When you take a step back at look at these numbers, they are pretty poor. Of course they beat estimates through cost cutting, but earnings at $31 million from $337 million? And we're not talking about some small company that is too focused on one industry or product (Eaton has 75,000 employees). But hey, they beat expectations and the stock is up 10%.


JOHNSON CONTROLS (via Reuters)

-Johnson Controls Inc posted a 63 percent plunge in quarterly earnings as the weak economy pressured the diversified manufacturer's auto parts and building controls businesses, but its shares rose 7 percent as the results beat Wall Street forecasts.

-The company said economic conditions remained challenging in most of its markets.

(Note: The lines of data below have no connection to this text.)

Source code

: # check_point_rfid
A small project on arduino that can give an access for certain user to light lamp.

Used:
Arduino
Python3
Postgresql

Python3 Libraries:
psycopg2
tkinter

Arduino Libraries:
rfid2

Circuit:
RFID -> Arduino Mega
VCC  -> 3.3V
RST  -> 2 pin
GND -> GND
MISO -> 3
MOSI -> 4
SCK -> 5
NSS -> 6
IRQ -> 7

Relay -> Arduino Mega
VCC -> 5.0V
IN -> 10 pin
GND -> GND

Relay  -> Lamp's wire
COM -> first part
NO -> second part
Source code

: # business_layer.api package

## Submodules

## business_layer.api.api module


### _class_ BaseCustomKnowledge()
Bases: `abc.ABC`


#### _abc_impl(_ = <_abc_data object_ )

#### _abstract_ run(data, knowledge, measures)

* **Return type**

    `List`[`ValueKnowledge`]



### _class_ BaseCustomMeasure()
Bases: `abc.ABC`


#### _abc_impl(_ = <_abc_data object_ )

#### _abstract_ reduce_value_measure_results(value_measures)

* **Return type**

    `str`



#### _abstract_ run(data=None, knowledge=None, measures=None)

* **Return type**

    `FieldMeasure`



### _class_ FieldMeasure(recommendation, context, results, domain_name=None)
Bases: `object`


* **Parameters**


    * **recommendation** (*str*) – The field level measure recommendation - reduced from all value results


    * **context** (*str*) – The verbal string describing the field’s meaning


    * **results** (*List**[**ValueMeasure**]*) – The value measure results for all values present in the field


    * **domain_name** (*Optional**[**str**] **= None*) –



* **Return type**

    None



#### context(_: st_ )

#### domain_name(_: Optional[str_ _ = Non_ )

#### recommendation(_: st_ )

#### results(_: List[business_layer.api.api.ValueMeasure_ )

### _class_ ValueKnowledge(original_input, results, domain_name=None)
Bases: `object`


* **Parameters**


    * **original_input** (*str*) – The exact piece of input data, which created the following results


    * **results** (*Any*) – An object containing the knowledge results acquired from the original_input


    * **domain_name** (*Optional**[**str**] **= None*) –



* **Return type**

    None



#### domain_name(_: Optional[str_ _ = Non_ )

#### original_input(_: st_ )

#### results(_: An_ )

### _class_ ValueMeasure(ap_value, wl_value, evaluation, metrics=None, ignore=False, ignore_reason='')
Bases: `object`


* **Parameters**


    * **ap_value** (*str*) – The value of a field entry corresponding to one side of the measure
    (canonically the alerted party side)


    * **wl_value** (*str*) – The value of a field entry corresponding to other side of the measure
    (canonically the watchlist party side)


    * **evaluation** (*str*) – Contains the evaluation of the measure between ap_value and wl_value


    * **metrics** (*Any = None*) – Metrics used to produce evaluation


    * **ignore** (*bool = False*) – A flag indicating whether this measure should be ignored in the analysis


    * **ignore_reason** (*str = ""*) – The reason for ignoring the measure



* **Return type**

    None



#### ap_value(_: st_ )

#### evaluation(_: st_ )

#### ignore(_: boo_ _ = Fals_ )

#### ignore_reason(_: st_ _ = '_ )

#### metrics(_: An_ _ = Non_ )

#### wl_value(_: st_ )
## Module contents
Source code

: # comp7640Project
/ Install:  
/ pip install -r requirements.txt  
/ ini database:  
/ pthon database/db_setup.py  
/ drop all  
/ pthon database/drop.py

It benefited from cost cuts made earlier in the fiscal year, and it expects profits to increase in the current fourth quarter and into fiscal 2010.

-"There are still many uncertainties in our industries, but there is better clarity than there was three months ago," Chief Executive Steve Roell said in a statement."Automotive production globally remains at low levels, but appears to be stabilizing," he said. "Analysts are beginning to see a bottom in the commercial buildings and residential ... markets in the next six to nine months."

-Net income fell to $163 million, or 26 cents per share, in the third quarter ended June 30 from $439 million, or 73 cents per share, a year earlier.

-Revenue fell to $6.99 billion from $9.87 billion, missing analysts' estimates of $7.39 billion.



We all knew auto parts would be weak. But I wanted to see what JCI had to say about industrial level HVAC business. With the economic stimulus now out, businesses are encouraged to trade out for more efficient energy saving options. At a minimum, I know the federal government has been doing it in many of their buildings, so you know some revenue is going to be coming in. Here's what I could find for info on that:

The building business' order backlog fell 9 percent to $4.4 billion at the end of the quarter. The backlog in North America was comparable with year-earlier levels, while there was a double-digit decline in Europe and the Middle East. Customers have delayed some projects to see if funding could come from the U.S. stimulus package, Johnson Controls said, but the program should give a meaningful boost to its financial results in the second half of fiscal 2010.


What do these earnings reports tell us? Unfortunately, its the same old tune. Revenues are weak, they are all cutting cost (which mostly means cutting jobs), and are beating earnings estimates. This is good for the stock, but when you attach it to the big picture, it can't make for positive results. We need strong employment levels so the consumer can get healthy. Until the consumer gets healthy it will be hard for retail sales, real estate sales, and many other aspects of the economy to grow again.